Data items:
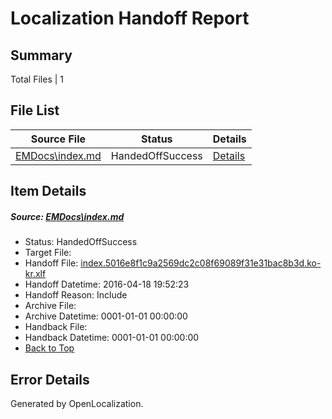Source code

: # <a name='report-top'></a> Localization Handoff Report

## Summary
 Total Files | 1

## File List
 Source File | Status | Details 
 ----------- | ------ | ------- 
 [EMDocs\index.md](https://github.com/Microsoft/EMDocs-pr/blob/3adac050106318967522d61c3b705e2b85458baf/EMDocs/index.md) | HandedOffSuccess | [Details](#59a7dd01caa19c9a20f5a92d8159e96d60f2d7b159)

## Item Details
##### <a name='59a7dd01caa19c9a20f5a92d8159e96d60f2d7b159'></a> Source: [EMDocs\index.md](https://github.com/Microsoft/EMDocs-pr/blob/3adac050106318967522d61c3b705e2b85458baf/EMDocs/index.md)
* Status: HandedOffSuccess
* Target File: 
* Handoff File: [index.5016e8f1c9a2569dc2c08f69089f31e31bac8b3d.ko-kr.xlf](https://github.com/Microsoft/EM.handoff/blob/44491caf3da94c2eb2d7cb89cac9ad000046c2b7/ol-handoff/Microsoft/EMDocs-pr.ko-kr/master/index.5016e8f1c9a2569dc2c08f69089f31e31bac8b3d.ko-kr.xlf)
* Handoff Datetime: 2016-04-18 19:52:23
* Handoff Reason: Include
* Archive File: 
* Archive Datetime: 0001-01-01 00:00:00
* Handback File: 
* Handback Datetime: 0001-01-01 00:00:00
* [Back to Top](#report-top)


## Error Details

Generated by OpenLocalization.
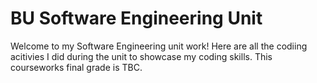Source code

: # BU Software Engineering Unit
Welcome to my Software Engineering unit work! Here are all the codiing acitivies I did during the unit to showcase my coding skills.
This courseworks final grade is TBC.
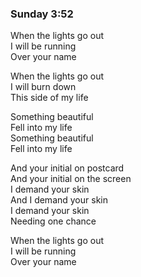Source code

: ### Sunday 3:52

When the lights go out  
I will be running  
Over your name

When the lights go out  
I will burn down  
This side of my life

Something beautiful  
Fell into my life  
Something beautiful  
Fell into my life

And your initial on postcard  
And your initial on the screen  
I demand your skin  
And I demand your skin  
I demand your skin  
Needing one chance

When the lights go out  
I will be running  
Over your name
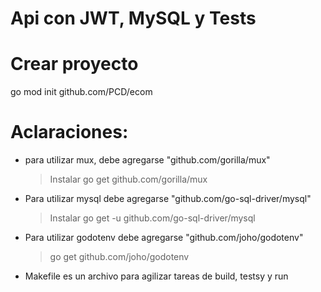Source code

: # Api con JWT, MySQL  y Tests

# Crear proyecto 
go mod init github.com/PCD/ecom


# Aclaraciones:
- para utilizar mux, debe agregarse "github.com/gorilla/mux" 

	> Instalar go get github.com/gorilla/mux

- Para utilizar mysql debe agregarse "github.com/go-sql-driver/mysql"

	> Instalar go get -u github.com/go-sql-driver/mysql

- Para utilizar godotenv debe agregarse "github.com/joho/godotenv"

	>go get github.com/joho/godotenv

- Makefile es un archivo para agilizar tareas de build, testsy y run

What you have to do: Among the entries above, count every line containing the string "report". Your reply must be that number alone.

Written solution: 2